§ **What this task involves**
From the data below, copy each line that includes the word "execute".

§ **Source data**
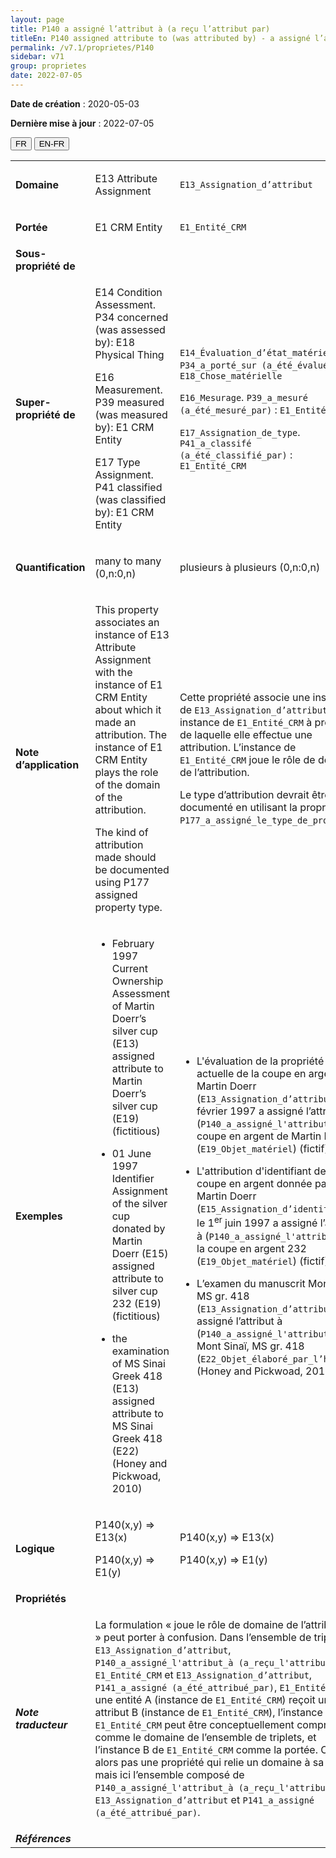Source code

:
 ```yaml
---
layout: page
title: P140 a assigné l’attribut à (a reçu l’attribut par)
titleEn: P140 assigned attribute to (was attributed by) - a assigné l’attribut à (a reçu l’attribut par)
permalink: /v7.1/proprietes/P140
sidebar: v71
group: proprietes
date: 2022-07-05
---
```


**Date de création** : 2020-05-03

**Dernière mise à jour** : 2022-07-05

<div class="lang-buttons">
  <button id="fr" class="activate">FR</button>
  <button id="en-fr">EN-FR</button>
</div>

<table>
				<tbody>
				<tr>
					<td><strong>Domaine</strong></td>
					<td class="en"><p>E13 Attribute Assignment</p>
							</td>
						<td><p><code class="language-plaintext highlighter-rouge">E13_Assignation_d’attribut</code></p>
							</td>
						</tr>
					<tr>
					<td><strong>Portée</strong></td>
					<td class="en"><p>E1 CRM Entity</p>
							</td>
						<td><p><code class="language-plaintext highlighter-rouge">E1_Entité_CRM</code></p>
							</td>
						</tr>
					<tr>
					<td><strong>Sous-propriété de</strong></td>
					<td class="en"><p></p>
							</td>
						<td><p></p>
							</td>
						</tr>
					<tr>
					<td><strong>Super-propriété de</strong></td>
					<td class="en"><p>E14 Condition Assessment. P34 concerned (was assessed by): E18 Physical Thing</p>
							<p>E16 Measurement. P39 measured (was measured by): E1 CRM Entity</p>
							<p>E17 Type Assignment. P41 classified (was classified by): E1 CRM Entity</p>
							</td>
						<td><p><code class="language-plaintext highlighter-rouge">E14_Évaluation_d’état_matériel</code>. <code class="language-plaintext highlighter-rouge">P34_a_porté_sur (a_été_évalué_par)</code> : <code class="language-plaintext highlighter-rouge">E18_Chose_matérielle</code></p>
							<p><code class="language-plaintext highlighter-rouge">E16_Mesurage</code>. <code class="language-plaintext highlighter-rouge">P39_a_mesuré (a_été_mesuré_par)</code> : <code class="language-plaintext highlighter-rouge">E1_Entité_CRM</code></p>
							<p><code class="language-plaintext highlighter-rouge">E17_Assignation_de_type</code>. <code class="language-plaintext highlighter-rouge">P41_a_classifé (a_été_classifié_par)</code> : <code class="language-plaintext highlighter-rouge">E1_Entité_CRM</code> </p>
							</td>
						</tr>
					<tr>
					<td><strong>Quantification</strong></td>
					<td class="en"><p>many to many (0,n:0,n)</p>
							</td>
						<td><p>plusieurs à plusieurs (0,n:0,n)</p>
							</td>
						</tr>
					<tr>
					<td><strong>Note d’application</strong></td>
					<td class="en"><p>This property associates an instance of E13 Attribute Assignment with the instance of E1 CRM Entity about which it made an attribution. The instance of E1 CRM Entity plays the role of the domain of the attribution.</p>
							<p></p>
							<p>The kind of attribution made should be documented using P177 assigned property type.</p>
							</td>
						<td><p>Cette propriété associe une instance de <code class="language-plaintext highlighter-rouge">E13_Assignation_d’attribut</code> à une instance de <code class="language-plaintext highlighter-rouge">E1_Entité_CRM</code> à propos de laquelle elle effectue une attribution. L’instance de <code class="language-plaintext highlighter-rouge">E1_Entité_CRM</code> joue le rôle de domaine de l’attribution.</p>
							<p></p>
							<p>Le type d’attribution devrait être documenté en utilisant la propriété <code class="language-plaintext highlighter-rouge">P177_a_assigné_le_type_de_propriété</code>.</p>
							</td>
						</tr>
					<tr>
					<td><strong>Exemples</strong></td>
					<td class="en"><ul><li><p>February 1997 Current Ownership Assessment of Martin Doerr’s silver cup (E13) assigned attribute to Martin Doerr’s silver cup (E19) (fictitious)</p>
							</li>
									<li><p>01 June 1997 Identifier Assignment of the silver cup donated by Martin Doerr (E15) assigned attribute to silver cup 232 (E19) (fictitious)</p>
							</li>
										<li><p>the examination of MS Sinai Greek 418 (E13) assigned attribute to MS Sinai Greek 418 (E22) (Honey and Pickwoad, 2010)</p>
							</li></ul>
										</td>
						<td><ul><li><p>L'évaluation de la propriété actuelle de la coupe en argent de Martin Doerr (<code class="language-plaintext highlighter-rouge">E13_Assignation_d’attribut</code>) en février 1997 a assigné l’attribut à (<code class="language-plaintext highlighter-rouge">P140_a_assigné_l'attribut_à</code>) la coupe en argent de Martin Doerr (<code class="language-plaintext highlighter-rouge">E19_Objet_matériel</code>) (fictif)</p>
							</li>
									<li><p>L'attribution d'identifiant de la coupe en argent donnée par Martin Doerr (<code class="language-plaintext highlighter-rouge">E15_Assignation_d’identifiant</code>) le 1<sup>er</sup> juin 1997 a assigné l’attribut à (<code class="language-plaintext highlighter-rouge">P140_a_assigné_l'attribut_à</code>) la coupe en argent 232 (<code class="language-plaintext highlighter-rouge">E19_Objet_matériel</code>) (fictif)</p>
							</li>
										<li><p>L’examen du manuscrit Mont Sinaï, MS gr. 418 (<code class="language-plaintext highlighter-rouge">E13_Assignation_d’attribut</code>) a assigné l’attribut à (<code class="language-plaintext highlighter-rouge">P140_a_assigné_l'attribut_à</code>) Mont Sinaï, MS gr. 418 (<code class="language-plaintext highlighter-rouge">E22_Objet_élaboré_par_l’humain</code>) (Honey and Pickwoad, 2010)</p>
							</li></ul>
										</td>
						</tr>
					<tr>
					<td><strong>Logique</strong></td>
					<td class="en"><p>P140(x,y) ⇒ E13(x)</p>
							<p>P140(x,y) ⇒ E1(y)</p>
							</td>
						<td><p>P140(x,y) ⇒ E13(x)</p>
							<p>P140(x,y) ⇒ E1(y)</p>
							</td>
						</tr>
					<tr>
					<td><strong>Propriétés</strong></td>
					<td class="en"><p></p>
							</td>
						<td><p></p>
							</td>
						</tr>
					<tr>
					<td><strong><em>Note traducteur</em></strong></td>
					<td colspan="2"><p>La formulation « joue le rôle de domaine de l’attribution » peut porter à confusion. Dans l’ensemble de triplets <code class="language-plaintext highlighter-rouge">E13_Assignation_d’attribut</code>, <code class="language-plaintext highlighter-rouge">P140_a_assigné_l'attribut_à (a_reçu_l'attribut_par)</code>, <code class="language-plaintext highlighter-rouge">E1_Entité_CRM</code> et <code class="language-plaintext highlighter-rouge">E13_Assignation_d’attribut</code>, <code class="language-plaintext highlighter-rouge">P141_a_assigné (a_été_attribué_par)</code>, <code class="language-plaintext highlighter-rouge">E1_Entité_CRM</code> où une entité A (instance de <code class="language-plaintext highlighter-rouge">E1_Entité_CRM</code>) reçoit un attribut B (instance de <code class="language-plaintext highlighter-rouge">E1_Entité_CRM</code>), l’instance A de <code class="language-plaintext highlighter-rouge">E1_Entité_CRM</code> peut être conceptuellement comprise comme le domaine de l’ensemble de triplets, et l’instance B de <code class="language-plaintext highlighter-rouge">E1_Entité_CRM</code> comme la portée. Ce n’est alors pas une propriété qui relie un domaine à sa portée, mais ici l’ensemble composé de <code class="language-plaintext highlighter-rouge">P140_a_assigné_l'attribut_à (a_reçu_l'attribut_par)</code>, <code class="language-plaintext highlighter-rouge">E13_Assignation_d’attribut</code> et <code class="language-plaintext highlighter-rouge">P141_a_assigné (a_été_attribué_par)</code>.</p>
							</td>
						</tr>
					<tr>
					<td><strong><em>Références</em></strong></td>
					<td colspan="2"><p><em></em></p>
							</td>
						</tr>
					</tbody>
				</table>
				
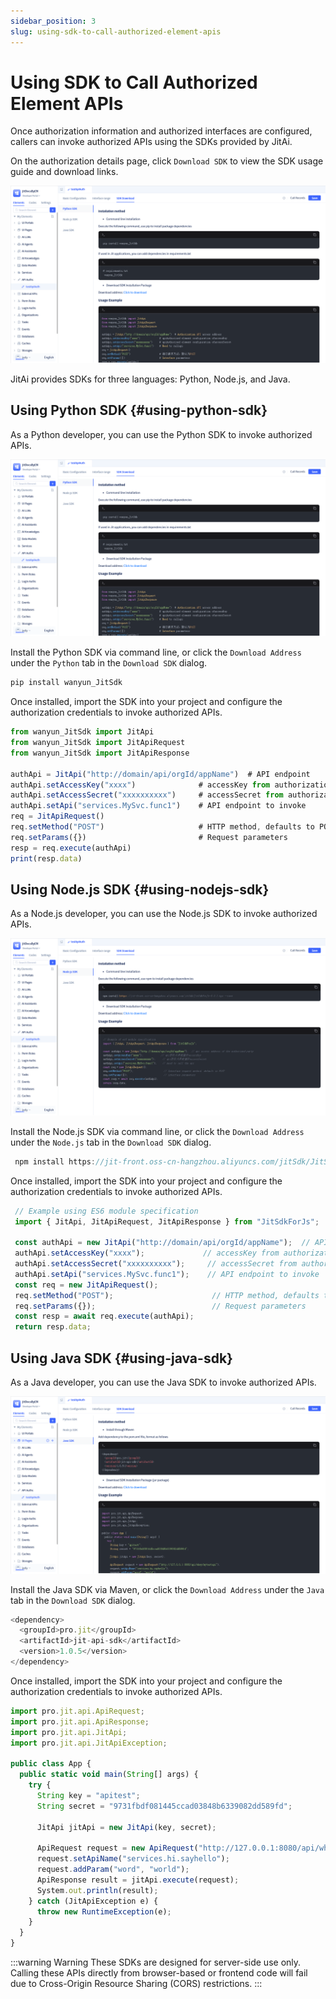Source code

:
 ```yaml
---
sidebar_position: 3
slug: using-sdk-to-call-authorized-element-apis
---
```


# Using SDK to Call Authorized Element APIs

Once authorization information and authorized interfaces are configured, callers can invoke authorized APIs using the SDKs provided by JitAi.

On the authorization details page, click `Download SDK` to view the SDK usage guide and download links.

![SDK Integration](./img/api_2025-10-16_20-35-49.png)

JitAi provides SDKs for three languages: Python, Node.js, and Java.

## Using Python SDK {#using-python-sdk}

As a Python developer, you can use the Python SDK to invoke authorized APIs.

![Python SDK](./img/api_2025-10-16_20-35-49.png)

Install the Python SDK via command line, or click the `Download Address` under the `Python` tab in the `Download SDK` dialog.

```typescript
pip install wanyun_JitSdk 
```
Once installed, import the SDK into your project and configure the authorization credentials to invoke authorized APIs.

```typescript
from wanyun_JitSdk import JitApi 
from wanyun_JitSdk import JitApiRequest 
from wanyun_JitSdk import JitApiResponse 
 
authApi = JitApi("http://domain/api/orgId/appName")  # API endpoint 
authApi.setAccessKey("xxxx")              # accessKey from authorization element 
authApi.setAccessSecret("xxxxxxxxxx")     # accessSecret from authorization element 
authApi.setApi("services.MySvc.func1")    # API endpoint to invoke 
req = JitApiRequest() 
req.setMethod("POST")                     # HTTP method, defaults to POST 
req.setParams({})                         # Request parameters 
resp = req.execute(authApi) 
print(resp.data) 
```

## Using Node.js SDK {#using-nodejs-sdk}

As a Node.js developer, you can use the Node.js SDK to invoke authorized APIs.

![Node.js SDK](./img/api_2025-09-16_14-33-46.png)

Install the Node.js SDK via command line, or click the `Download Address` under the `Node.js` tab in the `Download SDK` dialog.

```typescript
 npm install https://jit-front.oss-cn-hangzhou.aliyuncs.com/jitSdk/JitSdkForJs-0.0.3.tgz --save 
```
Once installed, import the SDK into your project and configure the authorization credentials to invoke authorized APIs.

```typescript
 // Example using ES6 module specification 
 import { JitApi, JitApiRequest, JitApiResponse } from "JitSdkForJs"; 

 const authApi = new JitApi("http://domain/api/orgId/appName");  // API endpoint 
 authApi.setAccessKey("xxxx");             // accessKey from authorization element 
 authApi.setAccessSecret("xxxxxxxxxx");     // accessSecret from authorization element 
 authApi.setApi("services.MySvc.func1");    // API endpoint to invoke 
 const req = new JitApiRequest(); 
 req.setMethod("POST");                      // HTTP method, defaults to POST 
 req.setParams({});                          // Request parameters 
 const resp = await req.execute(authApi); 
 return resp.data; 

```

## Using Java SDK {#using-java-sdk}

As a Java developer, you can use the Java SDK to invoke authorized APIs.

![Java SDK](./img/api_2025-09-16_14-36-54.png)

Install the Java SDK via Maven, or click the `Download Address` under the `Java` tab in the `Download SDK` dialog.

```typescript
<dependency>
  <groupId>pro.jit</groupId>
  <artifactId>jit-api-sdk</artifactId>
  <version>1.0.5</version>
</dependency>
```
Once installed, import the SDK into your project and configure the authorization credentials to invoke authorized APIs.

```typescript
import pro.jit.api.ApiRequest;
import pro.jit.api.ApiResponse;
import pro.jit.api.JitApi;
import pro.jit.api.JitApiException;

public class App {
  public static void main(String[] args) {
    try {
      String key = "apitest";
      String secret = "9731fbdf081445ccad03848b6339082dd589fd";

      JitApi jitApi = new JitApi(key, secret);

      ApiRequest request = new ApiRequest("http://127.0.0.1:8080/api/whwy/mytestapi");
      request.setApiName("services.hi.sayhello");
      request.addParam("word", "world");
      ApiResponse result = jitApi.execute(request);
      System.out.println(result);
    } catch (JitApiException e) {
      throw new RuntimeException(e);
    }
  }
}
```

:::warning Warning
These SDKs are designed for server-side use only. Calling these APIs directly from browser-based or frontend code will fail due to Cross-Origin Resource Sharing (CORS) restrictions.
:::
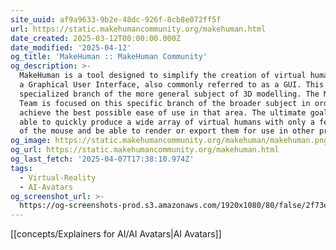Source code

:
 ```yaml
---
site_uuid: af9a9633-9b2e-48dc-926f-8cb8e072ff5f
url: https://static.makehumancommunity.org/makehuman.html
date_created: 2025-03-12T00:00:00.000Z
date_modified: '2025-04-12'
og_title: 'MakeHuman :: MakeHuman Community'
og_description: >-
  MakeHuman is a tool designed to simplify the creation of virtual humans using
  a Graphical User Interface, also commonly referred to as a GUI. This is a
  specialized branch of the more general subject of 3D modelling. The MakeHuman
  Team is focused on this specific branch of the broader subject in order to
  achieve the best possible ease of use in that area. The ultimate goal is to be
  able to quickly produce a wide array of virtual humans with only a few clicks
  of the mouse and be able to render or export them for use in other projects.
og_image: https://static.makehumancommunity.org/makehuman/makehuman.png
og_url: https://static.makehumancommunity.org/makehuman.html
og_last_fetch: '2025-04-07T17:38:10.974Z'
tags:
  - Virtual-Reality
  - AI-Avatars
og_screenshot_url: >-
  https://og-screenshots-prod.s3.amazonaws.com/1920x1080/80/false/2f73eba67aaa8f50022a8cea5fc49571e199475c31c85a46cb38aee311d888b8.jpeg
---
```


































[[concepts/Explainers for AI/AI Avatars|AI Avatars]]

§ **Result of this task**
resp = req.execute(authApi) 
 const resp = await req.execute(authApi); 
      ApiResponse result = jitApi.execute(request);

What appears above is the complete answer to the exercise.